A une semaine d’intervalle de la présentation du budget 2013, il est bon d’en faire une deuxième lecture. Le discours du ministre des Finances est loin d’avoir tout dit, d’autant plus qu’il a choisi de mettre en annexe un nombre considérable de mesures concernant surtout la fiscalité et les services financiers. On avait coutume de dire qu’il fallait lire entre les lignes des discours budgétaires ; pour celui de 2013, c’est l’annexe qui nous livre bien des changements à venir.
Cet article comporte deux parties distinctes. La première se penche sur ce qu’il y a de relativement positif dans ce budget, et la deuxième met l’accent sur des non-dits dont on ne sait s’ils sont toujours d’actualité ou s’ils sont renvoyés aux calendes grecques.
Recettes et paiements
Il y a lieu de reconnaître que la situation des finances gouvernementales s’est améliorée. Le Tableau 1, ci-dessous,nous en donne un aperçu sommaire.
En 2013, il est prévu des recettes de 83,3 milliards de roupies, soit 21,9% du Produit Intérieur Brut (PIB), contre 21,5 % en 2012. On remarquera que, si les recettes fiscales passeront de 64,6 milliards en 2012 à 71,7 milliards en 2013, elles font pratiquement jeu égal en termes de pourcentage du PIB à 18,7% et 18,8%. Maurice reste un pays à fiscalité faible, et le gouvernement n’a pas succombé à la tentation d’accroître le taux déjà élevé de la TVA (15%).
Les paiements courantspassent de 72,1 milliards en 2012 à 80,1 milliards en 2013. Toutefois en termes de ratio du PIB, la situation est quasiment inchangée, soit 21,0% en 2012 et 21,1% en 2013. On remarquera la hausse du poste : salaires, de 19,2 à 22,8 milliards, PRB oblige, tandis que les intérêts sur la dette publique seront, en termes de pourcentage, moins élevé qu’en 2012 (2,9% contre 3,1 % du PIB). Il est, à ce propos, intéressant de noter qu’en 2013, le montant à payer au titre des intérêts est maintenant estimé à 10,5 milliards, alors que selon les estimations d’origine, il était égal à 11,4 milliards. Le Trésor économise ainsi quelque Rs. 900.000 en termes d’intérêts, sans doute à cause de la faiblesse actuelle des taux d’intérêts mondiaux. Une belle aubaine offerte par la crise mondiale !

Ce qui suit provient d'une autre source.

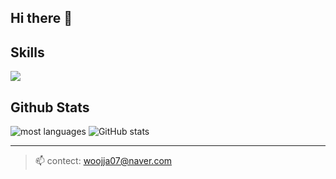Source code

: ## Hi there 👋

## Skills
<img src="https://img.shields.io/badge/Spring Boot-6DB33F?style=flat-square&logo=springboot&logoColor=FFFFFF"/></a>

## Github Stats
![most languages](https://github-readme-stats.vercel.app/api/top-langs/?username=WooYeonJu&layout=compact) ![GitHub stats](https://github-readme-stats.vercel.app/api?username=WooYeonJu&show_icons=true&theme=transparent)


---
> 📫 contect: woojja07@naver.com

<!--
**WooYeonJu/WooYeonJu** is a ✨ _special_ ✨ repository because its `README.md` (this file) appears on your GitHub profile.

Here are some ideas to get you started:

- 🔭 I’m currently working on ...
- 🌱 I’m currently learning ...
- 👯 I’m looking to collaborate on ...
- 🤔 I’m looking for help with ...
- 💬 Ask me about ...
- 📫 How to reach me: ...
- 😄 Pronouns: ...
- ⚡ Fun fact: ...
-->
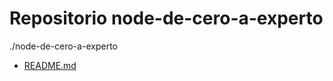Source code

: # Repositorio node-de-cero-a-experto 
./node-de-cero-a-experto
 * [README.md](./node-de-cero-a-experto/README.md)
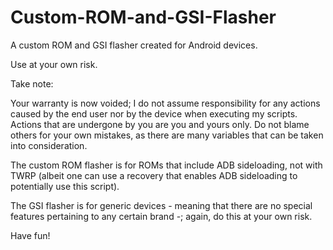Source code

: # Custom-ROM-and-GSI-Flasher
A custom ROM and GSI flasher created for Android devices.

Use at your own risk. 

Take note:

Your warranty is now voided; I do not assume responsibility for any actions caused by the end user nor by the device when executing my scripts. Actions that are undergone by you are you and yours only. Do not blame others for your own mistakes, as there are many variables that can be taken into consideration.

The custom ROM flasher is for ROMs that include ADB sideloading, not with TWRP (albeit one can use a recovery that enables ADB sideloading to potentially use this script). 

The GSI flasher is for generic devices - meaning that there are no special features pertaining to any certain brand -; again, do this at your own risk.

Have fun!
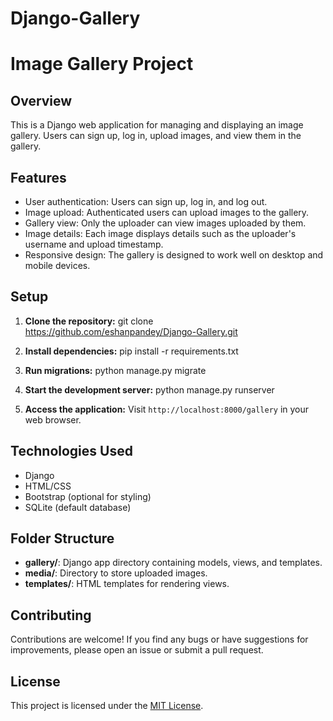 # Django-Gallery

# Image Gallery Project

## Overview
This is a Django web application for managing and displaying an image gallery. Users can sign up, log in, upload images, and view them in the gallery.

## Features
- User authentication: Users can sign up, log in, and log out.
- Image upload: Authenticated users can upload images to the gallery.
- Gallery view: Only the uploader can view images uploaded by them.
- Image details: Each image displays details such as the uploader's username and upload timestamp.
- Responsive design: The gallery is designed to work well on desktop and mobile devices.

## Setup
1. **Clone the repository:**
git clone <https://github.com/eshanpandey/Django-Gallery.git>

2. **Install dependencies:**
pip install -r requirements.txt

3. **Run migrations:**
python manage.py migrate


4. **Start the development server:**
python manage.py runserver


5. **Access the application:**
Visit `http://localhost:8000/gallery` in your web browser.

## Technologies Used
- Django
- HTML/CSS
- Bootstrap (optional for styling)
- SQLite (default database)

## Folder Structure
- **gallery/**: Django app directory containing models, views, and templates.
- **media/**: Directory to store uploaded images.
- **templates/**: HTML templates for rendering views.

## Contributing
Contributions are welcome! If you find any bugs or have suggestions for improvements, please open an issue or submit a pull request.

## License
This project is licensed under the [MIT License](LICENSE).

   


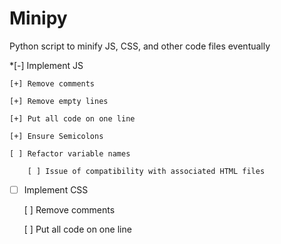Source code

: Minipy
========



Python script to minify JS, CSS, and other code files eventually



*[-] Implement JS

	[+] Remove comments

	[+] Remove empty lines

	[+] Put all code on one line

	[+] Ensure Semicolons

	[ ] Refactor variable names

		[ ] Issue of compatibility with associated HTML files



*[ ] Implement CSS

	[ ] Remove comments

	[ ] Put all code on one line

Au chapitre des investissements publicsémargeant au budget, il n’y a pas de quoi se réjouir. Il avait été prévu à l’origine des paiements de l’ordre de 14,3 milliards en 2012. Le montant révisé est égal à 10,4 milliards. C’est cette « économie », associée à celle des intérêts moins élevés que prévu, qui ramène le déficit budgétaire de 2012 à 8,4 milliards (2,5% du PIB) au lieu de 13,5 milliards (3,8% du PIB).

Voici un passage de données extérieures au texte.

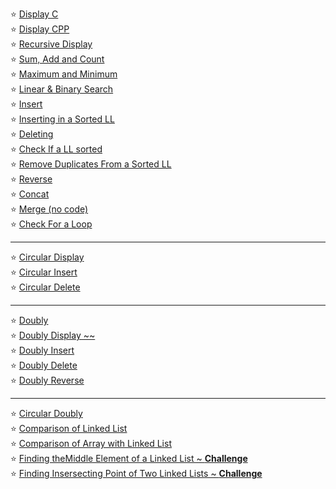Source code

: 
:star: [Display C](https://github.com/oucar/Data-Structures-Algorithms/blob/master/8-%20Linked%20List/displayC.c)<br>
:star: [Display CPP](https://github.com/oucar/Data-Structures-Algorithms/blob/master/8-%20Linked%20List/displayCPP.cpp)<br>
:star: [Recursive Display](https://github.com/oucar/Data-Structures-Algorithms/blob/master/8-%20Linked%20List/recursiveDisplayCPP.cpp)<br>
:star: [Sum, Add and Count](https://github.com/oucar/Data-Structures-Algorithms/blob/master/8-%20Linked%20List/sumCountCPP.cpp)<br>
:star: [Maximum and Minimum](https://github.com/oucar/Data-Structures-Algorithms/blob/master/8-%20Linked%20List/maximumMinimum.cpp)<br>
:star: [Linear & Binary Search](https://github.com/oucar/Data-Structures-Algorithms/blob/master/8-%20Linked%20List/search.cpp)<br>
:star: [Insert](https://github.com/oucar/Data-Structures-Algorithms/blob/master/8-%20Linked%20List/insert.cpp)<br>
:star: [Inserting in a Sorted LL](https://github.com/oucar/Data-Structures-Algorithms/blob/master/8-%20Linked%20List/insertSorted.cpp)<br>
:star: [Deleting](https://github.com/oucar/Data-Structures-Algorithms/blob/master/8-%20Linked%20List/delete.cpp)<br>
:star: [Check If a LL sorted](https://github.com/oucar/Data-Structures-Algorithms/blob/master/8-%20Linked%20List/isSorted.cpp)<br>
:star: [Remove Duplicates From a Sorted LL](https://github.com/oucar/Data-Structures-Algorithms/blob/master/8-%20Linked%20List/isSorted-removeDuplicates.cpp)<br>
:star: [Reverse](https://github.com/oucar/Data-Structures-Algorithms/blob/master/8-%20Linked%20List/reverse.cpp)<br>
:star: [Concat](https://github.com/oucar/Data-Structures-Algorithms/blob/master/8-%20Linked%20List/concat.cpp)<br>
:star: [Merge (no code)]()<br>
:star: [Check For a Loop](https://github.com/oucar/Data-Structures-Algorithms/blob/master/8-%20Linked%20List/isLoop.cpp)<br>

---

:star: [Circular Display](https://github.com/oucar/Data-Structures-Algorithms/blob/master/8-%20Linked%20List/circularDisplay.cpp)<br>
:star: [Circular Insert](https://github.com/oucar/Data-Structures-Algorithms/blob/master/8-%20Linked%20List/circularInsert.cpp)<br>
:star: [Circular Delete](https://github.com/oucar/Data-Structures-Algorithms/blob/master/8-%20Linked%20List/circularDelete.cpp)<br>

---

:star: [Doubly](https://github.com/oucar/Data-Structures-Algorithms/blob/master/8-%20Linked%20List/doubly.cpp)<br>
:star: [Doubly Display ~~]()<br>
:star: [Doubly Insert](https://github.com/oucar/Data-Structures-Algorithms/blob/master/8-%20Linked%20List/doublyInsert.cpp)<br>
:star: [Doubly Delete](https://github.com/oucar/Data-Structures-Algorithms/blob/master/8-%20Linked%20List/doublyDelete.cpp)<br>
:star: [Doubly Reverse](https://github.com/oucar/Data-Structures-Algorithms/blob/master/8-%20Linked%20List/doublyReverse.cpp)<br>

---
:star: [Circular Doubly]()<br>
:star: [Comparison of Linked List]()<br>
:star: [Comparison of Array with Linked List]()<br>
:star: [Finding theMiddle Element of a Linked List ~ **Challenge**]()<br>
:star: [Finding Insersecting Point of Two Linked Lists ~ **Challenge**]()<br>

A ce sujet, il est nécessaire de préciser que la totalité de dépenses d’investissement publics (gouvernement et institutions de l’État) a atteint 18 milliards en 2012 et qu’il est prévu 28,6milliards en 2013, soit une hausse de 59% (et non de 39% comme inscrit au para.283 du discours du budget). Espérons que ce montant sera réalisé car, avec la morosité de l’investissement privé, notre pays a besoin de cet apport public pour soutenir l’emploi et améliorer l’infrastructure. Toutefois, la question qui reste posée est celle de la capacité de mise en oeuvre de projets par le secteur public, tel que reconnu par les autorités elles-mêmes : «  quality of bidding documents submitted by public bodies to Central Procurement Board (CPB) is inadequate. The CPB has set up a Help Desk to provide guidance to Public Bodies to improve quality of bidding document”.  (Budget Estimates 2013, p.216).
Le déficit budgétaire
A  première vue, le ministre semble avoir réussi un tour de magie, celui de ramener l’estimation du déficit budgétaire à 2,2% du PIB en 2013. Mais le chapeau du magicien est doté d’un compartiment qui a pour nom les Fonds Spéciaux. Ils sont sept au total. En 2013, ces Fonds Spéciaux, notamment le National Resilience Fundet le Road Decongestion Programme, contribueront aux dépenses gouvernementales à hauteur de 4,1 milliards. De plus, le National Resilience Fund reversera au Consolidated Fund (où est enregistrée la totalité des recettes et dépenses budgétaires) une somme de 1,2  milliards. Si ces transactions à partir des Fonds Spéciaux sont tenues en ligne de compte, le déficit budgétaire passe à 13,8 milliards, soit 3,6% du PIB. Les montants correspondants pour 2012, c’est- à-dire après la prise en compte des Fonds Spéciaux, sont 21,5 milliards ou 6,3%du PIB.
La croissance
Avec ou sans Fonds Spéciaux, il est prévu en 2013 une baisse du déficit budgétaire en pourcentage du PIB. Comment cela arrivera-t-il ? La réponse se trouve dans l’estimation du PIB à 380 milliards en 2013, représentant un taux réel de croissance égal à 4%. (Le taux réel s’exprime hors inflation prévue à 6%) Il suffirait que ce taux réel soit inférieur à 4% pour que le ratio du déficit budgétaire au PIB soit plus élevé.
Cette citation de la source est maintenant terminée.